[Spambayes] Re: Practical Applications
Tim Peters
tim.one@comcast.net
Mon, 23 Sep 2002 11:25:25 -0400
[Gary Robinson]
> Suppose I wanted to build a practical application on spambayes that
> integrated with Outlook but it just couldn't be done as elegantly with
> separate Python code communicating with Outlook via COM.
>
> Would the open source license spambayes is using allow me to translate
> spambayes into Visual Basic for Applications?????
Sure.
> I love Python and hate the idea of VBA but whatever gets the job done
> best...
>
> also, if translation is allowable, about how many lines of code does
> spambayes have?
Note that it would take a great many more lines of Visual Basic.
C:\Code\spambayes>wc *.py
292 1296 11204 Options.py
243 862 8603 TestDriver.py
173 639 6355 Tester.py
221 597 5874 cdb.py
733 3939 30411 classifier.py
98 346 2527 cmp.py
314 1072 9089 hammie.py
142 438 3977 hammiesrv.py
253 1853 11434 heapq.py
12 43 297 hmm.py
101 448 3404 loosecksum.py
89 257 2227 mboxcount.py
174 457 4209 mboxtest.py
91 285 2729 mboxutils.py
172 736 6177 neilfilter.py
59 156 1490 neiltrain.py
10 29 250 pik.py
582 2286 22269 pop3proxy.py
72 166 1712 randomtrain.py
96 361 2777 rates.py
171 643 5094 rebal.py
498 1954 16656 sets.py
8 11 156 setup.py
100 303 2445 split.py
110 367 2909 splitn.py
117 386 3203 splitndirs.py
23 49 575 temp.py
213 685 5980 timcv.py
122 334 3141 timtest.py
1053 5754 40349 tokenizer.py
99 272 2794 unheader.py
6441 27024 220317 total
C:\Code\spambayes>
The only "core code" there is:
1053 5754 40349 tokenizer.py
733 3939 30411 classifier.py
These have huge comment-line to code ratios, because comment blocks discuss
dozens of alternatives, and even include some full "this way and that way"

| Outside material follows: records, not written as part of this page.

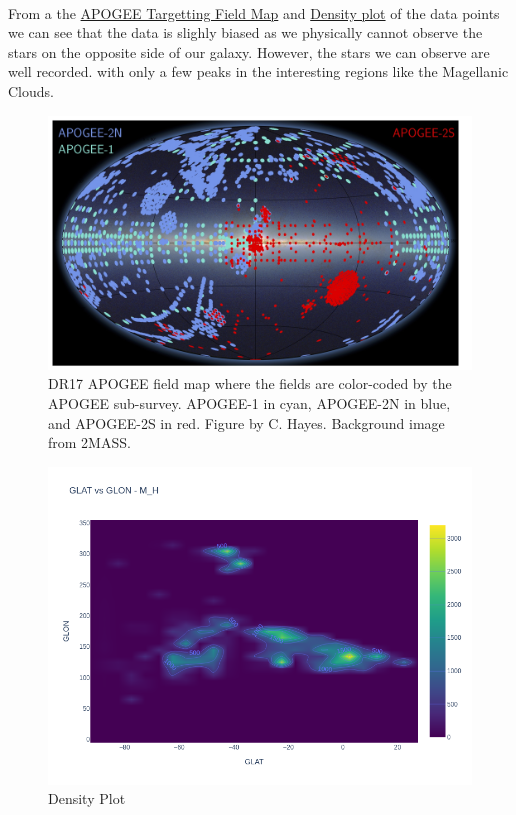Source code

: \documentclass{article}
\begin{document}
\paragraph{}
From a the \hyperref[fig:2]{APOGEE Targetting Field Map} and \hyperref[fig:3]{Density plot} of the data points we can see that the data is slighly biased as we physically cannot observe the stars on the opposite side of our galaxy. However, the stars we can observe are well recorded. with only a few peaks in the interesting regions like the Magellanic Clouds.

\begin{figure}[H]
   \centering
   \label{fig:2}
   \includegraphics[width=\textwidth]{Images/ApogeeCoverage.jpg}
   \caption{DR17 APOGEE field map where the fields are color-coded by the APOGEE sub-survey. APOGEE-1 in cyan, APOGEE-2N in blue, and APOGEE-2S in red. Figure by C. Hayes. Background image from 2MASS.}
\end{figure}
\begin{figure}[H]
    \centering
    \label{fig:3}
    \includegraphics[width=\textwidth]{Images/GLAT vs GLON - Density.png}
    \caption{Density Plot}
\end{figure}
\end{document}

comparative test-run output.
The other files are in support of data massaging, test driving, and
analyzing test output.
Oops: sets.py and heapq.py implement set and priority queue datatypes.
My classifier.py is bigger than anyone else's at the moment, because it
contains full implementations of Graham's scheme, the scheme on your
webpage, and the central-limit scheme.
pop3proxy.py is a very cool way to hook up any mail agent to the classifier
(you point your mail reader at *it*, and it sucks down the email from your
real pop server, adds a header line with the classifier's spam judgement,
and passes the messages so augmented onto your mail reader).